Longtemps le droit n’avait pas à tenir compte des intérêts des générations futures. L’avenir était considéré comme certain et le droit n’avait qu’à régir les intérêts des Hommes actuellement vivants entre eux, à un moment donné. Selon le professeur de droit international de l’environnement Alexandre Kiss : « Pour les juristes, intégrer les générations futures dans le droit, c’est réaliser une révolution copernicienne ». Penser la justice climatique, c’est investir des territoires éthiques, scientifiques et juridiques inédits.

Les catégories juridiques sont alors particulièrement mises à l’épreuve car elles n’ont pas été pensées pour embrasser de tels enjeux systémiques, transgénérationnels et transpatiaux. Depuis plus de dix ans, nous plaidons et accompagnons dans nos travaux de recherche un changement de paradigme juridique, à savoir l’avènement d’un droit des générations futures1. Le droit doit désormais composer avec la protection des générations futures, dans une dynamique transpatiale et d’interdépendances nouvelles entre les États, les peuples et les espèces. Nous découvrons que l’avenir de l’avenir est désormais sous l’emprise de nos actions. La mise en danger du futur de l’Humanité est une question juridique particulièrement délicate à appréhender. En réalisant la vulnérabilité de l’espèce humaine, notre civilisation est aux prises avec des questionnements aux dimensions théoriques et pratiques importantes.

Depuis 2015, incontestablement, une nouvelle étape d’évolution a été franchie : celle de la mise en œuvre devant les prétoires de nouvelles actions en justice climatique. Au point de dénombrer désormais des milliers d’actions à travers le monde. La créativité de la société civile, du monde académique et de l’ensemble des acteurs publics et privés laisse entrevoir de nouvelles étapes enthousiasmantes et prometteuses d’actions en justice climatique, notamment invoquées au nom des générations futures.
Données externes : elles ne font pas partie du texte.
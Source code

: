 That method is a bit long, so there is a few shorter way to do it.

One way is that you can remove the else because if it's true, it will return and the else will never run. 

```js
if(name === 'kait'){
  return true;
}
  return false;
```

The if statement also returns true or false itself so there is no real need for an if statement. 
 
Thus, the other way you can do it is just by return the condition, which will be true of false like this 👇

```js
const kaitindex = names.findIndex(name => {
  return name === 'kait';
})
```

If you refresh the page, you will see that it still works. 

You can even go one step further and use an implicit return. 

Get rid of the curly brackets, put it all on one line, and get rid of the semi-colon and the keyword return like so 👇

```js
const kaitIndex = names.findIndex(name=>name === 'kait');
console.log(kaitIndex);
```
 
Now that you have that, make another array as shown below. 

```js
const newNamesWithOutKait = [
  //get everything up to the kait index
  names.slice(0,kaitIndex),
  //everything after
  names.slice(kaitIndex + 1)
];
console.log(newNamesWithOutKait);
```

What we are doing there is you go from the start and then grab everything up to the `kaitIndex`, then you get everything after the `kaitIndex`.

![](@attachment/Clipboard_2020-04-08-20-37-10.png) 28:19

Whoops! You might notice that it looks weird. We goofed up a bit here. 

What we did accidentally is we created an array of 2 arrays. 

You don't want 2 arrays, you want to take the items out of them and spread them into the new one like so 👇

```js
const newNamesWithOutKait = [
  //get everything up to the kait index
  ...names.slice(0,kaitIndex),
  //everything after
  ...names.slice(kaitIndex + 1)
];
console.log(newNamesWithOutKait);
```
Il est non seulement nécessaire de penser la justice au transgénérationnel pour appréhender cette justice climatique (I), mais également de la mettre en œuvre devant les prétoires, y compris au nom des générations futures (II).
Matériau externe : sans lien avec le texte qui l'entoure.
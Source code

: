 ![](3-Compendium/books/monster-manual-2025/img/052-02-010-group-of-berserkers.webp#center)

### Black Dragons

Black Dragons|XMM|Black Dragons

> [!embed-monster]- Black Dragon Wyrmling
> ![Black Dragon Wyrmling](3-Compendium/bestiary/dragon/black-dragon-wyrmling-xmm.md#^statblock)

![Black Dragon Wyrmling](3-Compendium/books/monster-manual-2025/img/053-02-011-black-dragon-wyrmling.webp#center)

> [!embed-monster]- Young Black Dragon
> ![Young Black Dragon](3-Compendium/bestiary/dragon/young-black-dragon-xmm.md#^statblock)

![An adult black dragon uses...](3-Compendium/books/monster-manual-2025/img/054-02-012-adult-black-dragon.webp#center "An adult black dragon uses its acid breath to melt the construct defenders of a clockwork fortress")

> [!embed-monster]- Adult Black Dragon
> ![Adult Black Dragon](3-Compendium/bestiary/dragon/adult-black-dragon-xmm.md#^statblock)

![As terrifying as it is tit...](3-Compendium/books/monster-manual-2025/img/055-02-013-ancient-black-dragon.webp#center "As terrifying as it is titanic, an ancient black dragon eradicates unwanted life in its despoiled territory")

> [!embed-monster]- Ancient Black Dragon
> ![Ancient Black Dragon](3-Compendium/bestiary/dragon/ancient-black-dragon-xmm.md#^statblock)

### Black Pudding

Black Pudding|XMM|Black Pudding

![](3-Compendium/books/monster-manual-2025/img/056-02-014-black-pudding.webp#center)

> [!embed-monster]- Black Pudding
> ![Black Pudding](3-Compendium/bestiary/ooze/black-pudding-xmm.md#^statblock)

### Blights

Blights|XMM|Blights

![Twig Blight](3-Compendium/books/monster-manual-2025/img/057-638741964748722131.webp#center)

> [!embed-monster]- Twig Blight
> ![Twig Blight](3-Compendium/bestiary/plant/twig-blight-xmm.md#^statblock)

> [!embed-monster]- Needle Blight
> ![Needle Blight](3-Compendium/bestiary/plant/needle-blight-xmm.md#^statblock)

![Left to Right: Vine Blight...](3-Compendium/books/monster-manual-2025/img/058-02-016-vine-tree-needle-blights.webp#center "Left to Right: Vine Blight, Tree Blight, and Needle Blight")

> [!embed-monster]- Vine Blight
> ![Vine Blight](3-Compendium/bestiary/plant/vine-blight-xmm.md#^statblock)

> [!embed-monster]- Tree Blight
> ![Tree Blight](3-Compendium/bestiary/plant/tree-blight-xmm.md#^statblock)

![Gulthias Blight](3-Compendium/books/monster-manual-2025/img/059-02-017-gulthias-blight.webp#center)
I. Penser la justice au transgénérationnel pour penser la justice climatique

Du point de vue de la théorie du droit et de la philosophie du droit comment imaginer et surtout formuler un droit des générations futures ? Il importe de remonter aux travaux du philosophe Hans Jonas (1903-1993) pour pleinement comprendre l’envergure de la révolution éthique qui se joue. L’auteur du Principe Responsabilité. Une éthique pour la civilisation technologique2, avait identifié que nos actions mettaient en danger les générations futures. Selon ses propres termes nous sommes en présence « d’une mutation de l’agir humain ». Cela signifie que les actions de l’homme et de l’Humanité dans son ensemble, génèrent des effets sur l’avenir de telle sorte que se pose désormais la question de l’avenir de l’avenir. Hans Jonas propose ni plus ni moins une éthique du futur, c’est-à-dire des règles morales qui permettent de jalonner l’action humaine à l’ère de la civilisation technologique. Si nous regardons vers la pensée des auteurs classiques, rien ne permet de penser cette philosophie de l’avenir ! C’est un changement de paradigme ! Auparavant il était logique de « laisser à l’avenir plus lointain prendre soin de lui-même ». Désormais, il importe de mobiliser la pensée éthique de manière nouvelle à l’égard de l’avenir et de « sonder à quoi nous tenons ». Pour Hans Jonas nous devons, nous explique-t-il « consulter nos craintes préalablement à nos désirs, afin de déterminer ce qui nous tient réellement à cœur »3. Bien que particulièrement conscient qu’une telle éthique du futur semble aussi utopique que de « vouloir décrocher la Lune », le philosophe, conclut que nous n’avons pas d’autre choix que nous y essayer ! Il lance un appel au relais du corps politique, des sciences politiques et également au relais du droit.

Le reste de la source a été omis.